Pourquoi près de nos côtes ?

"Il s'agit d'une activité assez routinière, centrée sur la position des forces de l'OTAN par rapport à la crise ukrainienne. Les Russes ont patrouillé, en quelque sorte "sollicité" l'appareil de la flotte américaine et évalué sa réaction. Il y avait navire espion "Vasily Tatishchev" qui traite de l'analyse des fréquences radar. Nous les avons suivis et avons étudié leurs mouvements. Ce sont des situations dans lesquelles on ne sait pas qui suit qui ou, comme on dit dans le jargon, qui »ombre"Qui: manœuvres exactement en miroir".

À quelle distance se trouvent les navires des deux côtés ?

"Nous restons à de plus grandes distances pour examiner les émissions radar, mais souvent nous avons atteint quelques centaines de mètres. Nous avons également envoyé le Sous-marin "Longobarde", qui gardait toute la zone : lorsqu'il a su qu'il n'était pas cadré par le sonar, il s'est beaucoup rapproché. Les photos prises depuis le périscope montrent à quel point il était proche des unités russes ".

Les navires russes sont-ils partis maintenant ?

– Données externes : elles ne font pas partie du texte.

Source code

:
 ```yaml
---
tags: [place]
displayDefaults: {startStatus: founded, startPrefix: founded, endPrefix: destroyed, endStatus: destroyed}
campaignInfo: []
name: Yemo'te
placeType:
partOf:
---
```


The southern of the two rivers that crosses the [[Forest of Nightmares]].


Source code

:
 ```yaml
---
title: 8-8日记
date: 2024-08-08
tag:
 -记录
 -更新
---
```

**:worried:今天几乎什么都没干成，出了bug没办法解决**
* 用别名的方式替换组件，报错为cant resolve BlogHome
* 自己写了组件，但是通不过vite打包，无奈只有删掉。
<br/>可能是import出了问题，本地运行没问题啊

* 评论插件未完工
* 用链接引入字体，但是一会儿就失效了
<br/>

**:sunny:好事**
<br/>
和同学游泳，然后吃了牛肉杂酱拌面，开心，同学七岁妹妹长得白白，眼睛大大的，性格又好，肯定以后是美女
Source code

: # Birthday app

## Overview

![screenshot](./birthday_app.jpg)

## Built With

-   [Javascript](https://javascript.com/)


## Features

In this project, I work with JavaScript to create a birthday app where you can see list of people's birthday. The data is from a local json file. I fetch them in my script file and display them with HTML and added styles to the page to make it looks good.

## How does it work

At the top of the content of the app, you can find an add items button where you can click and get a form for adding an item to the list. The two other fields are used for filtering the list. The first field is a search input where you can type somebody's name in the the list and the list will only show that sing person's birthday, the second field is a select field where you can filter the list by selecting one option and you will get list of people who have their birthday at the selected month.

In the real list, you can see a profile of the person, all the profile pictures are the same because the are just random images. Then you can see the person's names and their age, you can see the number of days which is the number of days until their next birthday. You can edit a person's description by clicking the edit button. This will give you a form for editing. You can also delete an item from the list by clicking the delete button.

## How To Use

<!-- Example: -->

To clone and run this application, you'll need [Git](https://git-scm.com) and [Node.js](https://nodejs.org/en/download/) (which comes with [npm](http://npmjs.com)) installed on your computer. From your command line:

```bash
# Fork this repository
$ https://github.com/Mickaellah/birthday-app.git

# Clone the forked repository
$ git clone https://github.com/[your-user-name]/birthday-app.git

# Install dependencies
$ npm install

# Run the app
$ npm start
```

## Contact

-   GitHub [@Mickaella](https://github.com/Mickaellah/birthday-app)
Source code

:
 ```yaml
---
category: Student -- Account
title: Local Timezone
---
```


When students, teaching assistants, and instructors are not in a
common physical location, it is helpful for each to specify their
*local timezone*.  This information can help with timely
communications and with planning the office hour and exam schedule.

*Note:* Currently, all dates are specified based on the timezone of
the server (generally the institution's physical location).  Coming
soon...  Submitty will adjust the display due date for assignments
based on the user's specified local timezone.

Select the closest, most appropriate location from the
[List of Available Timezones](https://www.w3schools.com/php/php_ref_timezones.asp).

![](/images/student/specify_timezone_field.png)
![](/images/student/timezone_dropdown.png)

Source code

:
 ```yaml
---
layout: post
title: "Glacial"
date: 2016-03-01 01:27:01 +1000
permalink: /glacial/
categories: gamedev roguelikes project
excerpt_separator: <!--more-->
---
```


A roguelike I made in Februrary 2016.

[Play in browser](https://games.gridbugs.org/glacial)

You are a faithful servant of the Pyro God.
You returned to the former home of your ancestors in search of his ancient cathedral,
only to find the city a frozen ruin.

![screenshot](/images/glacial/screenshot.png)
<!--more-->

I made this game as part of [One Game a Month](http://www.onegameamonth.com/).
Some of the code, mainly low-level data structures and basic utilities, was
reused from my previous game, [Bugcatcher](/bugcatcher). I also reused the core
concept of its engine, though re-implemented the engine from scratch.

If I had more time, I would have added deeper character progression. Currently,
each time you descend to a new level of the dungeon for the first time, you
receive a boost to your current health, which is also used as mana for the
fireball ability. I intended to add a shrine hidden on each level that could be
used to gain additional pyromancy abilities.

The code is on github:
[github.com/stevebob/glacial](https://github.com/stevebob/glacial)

"Je ne suis plus dans l'Adriatique. Ils se sont déplacés plus au sud dans la mer Ionienne. Et il est arrivé"Amiral Grigorovitch“, L'une des frégates les plus modernes de leur flotte : elle est équipée de missiles longue portée Kalibr, protagonistes du conflit en Ukraine. Un type d'arme auquel il faut faire attention aussi en Méditerranée ».

N'était-ce pas la seule confrontation avec la marine de Moscou ?

"Après l'invasion de l'Ukraine elles se sont multipliées : elles se produisent aussi devant la Libye et près du Bosphore. Jusqu'en 2015, il n'y avait qu'un seul navire russe en Méditerranée. Ensuite, avec des investissements substantiels, ils ont rénové le port syrien de Tartous, dont ils ont obtenu depuis 2017 une concession pour un demi-siècle, le transformant en une base importante. L'année dernière, il y avait une douzaine d'unités à Moscou : elles se déplaçaient dans les zones au sud de Chypre, où des gisements d'hydrocarbures ont été identifiés, et évidemment dans les zones d'exercice de l'OTAN. Enfin, compte tenu de la crise ukrainienne, ils ont déployé un dispositif puissant, avec pas moins de vingt navires ».

Et comment réagissez-vous à cette situation ?

« Notre réponse est très dynamique, avec la contribution de tous les alliés. En avril, deux de leurs sous-marins Kilo se sont approchés de la flotte de l'Otan dans la mer Ionienne mais ont été repérés par des frégates italiennes dès le premier jour. Nous les avons gardés dans le sonar pendant dix jours, puis une unité française a remplacé la nôtre. Dans les sous-marins, ils entendent nos sonars qui les « cinglent » ou les cadrent : ils ont compris qu'ils ne pouvaient pas devenir incontrôlables et sont partis ».

On dirait des scènes du film « À la poursuite de l'Octobre rouge » : une situation de haute tension...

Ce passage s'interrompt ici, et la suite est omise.